### Instructions for the task
Return each entry precisely as it appears below.

### Records to process
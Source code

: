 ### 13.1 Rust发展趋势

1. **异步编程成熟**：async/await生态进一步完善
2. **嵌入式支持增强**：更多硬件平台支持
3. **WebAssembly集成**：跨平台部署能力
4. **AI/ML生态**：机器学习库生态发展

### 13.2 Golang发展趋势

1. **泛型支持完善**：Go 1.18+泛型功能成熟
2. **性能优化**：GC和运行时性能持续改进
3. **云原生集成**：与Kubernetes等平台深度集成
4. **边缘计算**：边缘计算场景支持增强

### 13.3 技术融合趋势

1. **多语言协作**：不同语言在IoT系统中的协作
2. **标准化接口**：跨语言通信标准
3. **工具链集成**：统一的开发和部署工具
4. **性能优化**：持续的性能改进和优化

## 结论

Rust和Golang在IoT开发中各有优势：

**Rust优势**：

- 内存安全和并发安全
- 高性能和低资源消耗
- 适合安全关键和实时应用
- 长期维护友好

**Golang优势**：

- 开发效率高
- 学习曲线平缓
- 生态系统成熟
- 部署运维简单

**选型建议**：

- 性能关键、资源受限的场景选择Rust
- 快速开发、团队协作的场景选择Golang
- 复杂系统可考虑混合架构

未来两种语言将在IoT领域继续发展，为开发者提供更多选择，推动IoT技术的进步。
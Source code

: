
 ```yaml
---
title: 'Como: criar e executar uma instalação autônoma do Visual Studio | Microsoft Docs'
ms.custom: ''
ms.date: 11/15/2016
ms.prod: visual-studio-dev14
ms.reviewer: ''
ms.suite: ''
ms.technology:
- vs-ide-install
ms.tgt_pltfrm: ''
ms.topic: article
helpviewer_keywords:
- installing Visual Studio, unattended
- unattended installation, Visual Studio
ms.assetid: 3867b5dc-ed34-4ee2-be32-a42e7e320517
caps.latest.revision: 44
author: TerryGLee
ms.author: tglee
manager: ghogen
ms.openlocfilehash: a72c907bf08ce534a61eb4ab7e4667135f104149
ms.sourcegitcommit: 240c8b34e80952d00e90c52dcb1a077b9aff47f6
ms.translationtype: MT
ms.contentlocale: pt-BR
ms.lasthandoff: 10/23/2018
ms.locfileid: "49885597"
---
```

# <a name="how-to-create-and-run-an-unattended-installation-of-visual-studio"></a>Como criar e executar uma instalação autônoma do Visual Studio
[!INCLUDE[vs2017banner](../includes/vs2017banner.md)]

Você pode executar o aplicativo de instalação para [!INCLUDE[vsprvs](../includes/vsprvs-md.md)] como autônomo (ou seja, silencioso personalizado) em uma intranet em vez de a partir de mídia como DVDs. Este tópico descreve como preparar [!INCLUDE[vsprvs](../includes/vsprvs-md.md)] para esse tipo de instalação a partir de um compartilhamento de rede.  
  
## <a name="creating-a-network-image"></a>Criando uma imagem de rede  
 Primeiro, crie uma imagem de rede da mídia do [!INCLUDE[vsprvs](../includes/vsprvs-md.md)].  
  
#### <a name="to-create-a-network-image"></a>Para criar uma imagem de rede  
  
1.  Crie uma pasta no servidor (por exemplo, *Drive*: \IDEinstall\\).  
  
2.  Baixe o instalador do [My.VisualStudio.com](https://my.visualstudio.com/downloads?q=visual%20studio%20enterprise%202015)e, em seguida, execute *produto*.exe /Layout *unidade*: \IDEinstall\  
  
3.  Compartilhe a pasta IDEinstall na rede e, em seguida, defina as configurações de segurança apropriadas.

### Worked solution
Source code

: ### 13.1 Rust发展趋势

1. **异步编程成熟**：async/await生态进一步完善
2. **嵌入式支持增强**：更多硬件平台支持
3. **WebAssembly集成**：跨平台部署能力
4. **AI/ML生态**：机器学习库生态发展

### 13.2 Golang发展趋势

1. **泛型支持完善**：Go 1.18+泛型功能成熟
2. **性能优化**：GC和运行时性能持续改进
3. **云原生集成**：与Kubernetes等平台深度集成
4. **边缘计算**：边缘计算场景支持增强

### 13.3 技术融合趋势

1. **多语言协作**：不同语言在IoT系统中的协作
2. **标准化接口**：跨语言通信标准
3. **工具链集成**：统一的开发和部署工具
4. **性能优化**：持续的性能改进和优化

## 结论

Rust和Golang在IoT开发中各有优势：

**Rust优势**：

- 内存安全和并发安全
- 高性能和低资源消耗
- 适合安全关键和实时应用
- 长期维护友好

**Golang优势**：

- 开发效率高
- 学习曲线平缓
- 生态系统成熟
- 部署运维简单

**选型建议**：

- 性能关键、资源受限的场景选择Rust
- 快速开发、团队协作的场景选择Golang
- 复杂系统可考虑混合架构

未来两种语言将在IoT领域继续发展，为开发者提供更多选择，推动IoT技术的进步。
Source code

:
 ```yaml
---
title: 'Como: criar e executar uma instalação autônoma do Visual Studio | Microsoft Docs'
ms.custom: ''
ms.date: 11/15/2016
ms.prod: visual-studio-dev14
ms.reviewer: ''
ms.suite: ''
ms.technology:
- vs-ide-install
ms.tgt_pltfrm: ''
ms.topic: article
helpviewer_keywords:
- installing Visual Studio, unattended
- unattended installation, Visual Studio
ms.assetid: 3867b5dc-ed34-4ee2-be32-a42e7e320517
caps.latest.revision: 44
author: TerryGLee
ms.author: tglee
manager: ghogen
ms.openlocfilehash: a72c907bf08ce534a61eb4ab7e4667135f104149
ms.sourcegitcommit: 240c8b34e80952d00e90c52dcb1a077b9aff47f6
ms.translationtype: MT
ms.contentlocale: pt-BR
ms.lasthandoff: 10/23/2018
ms.locfileid: "49885597"
---
```

# <a name="how-to-create-and-run-an-unattended-installation-of-visual-studio"></a>Como criar e executar uma instalação autônoma do Visual Studio
[!INCLUDE[vs2017banner](../includes/vs2017banner.md)]

Você pode executar o aplicativo de instalação para [!INCLUDE[vsprvs](../includes/vsprvs-md.md)] como autônomo (ou seja, silencioso personalizado) em uma intranet em vez de a partir de mídia como DVDs. Este tópico descreve como preparar [!INCLUDE[vsprvs](../includes/vsprvs-md.md)] para esse tipo de instalação a partir de um compartilhamento de rede.  
  
## <a name="creating-a-network-image"></a>Criando uma imagem de rede  
 Primeiro, crie uma imagem de rede da mídia do [!INCLUDE[vsprvs](../includes/vsprvs-md.md)].  
  
#### <a name="to-create-a-network-image"></a>Para criar uma imagem de rede  
  
1.  Crie uma pasta no servidor (por exemplo, *Drive*: \IDEinstall\\).  
  
2.  Baixe o instalador do [My.VisualStudio.com](https://my.visualstudio.com/downloads?q=visual%20studio%20enterprise%202015)e, em seguida, execute *produto*.exe /Layout *unidade*: \IDEinstall\  
  
3.  Compartilhe a pasta IDEinstall na rede e, em seguida, defina as configurações de segurança apropriadas.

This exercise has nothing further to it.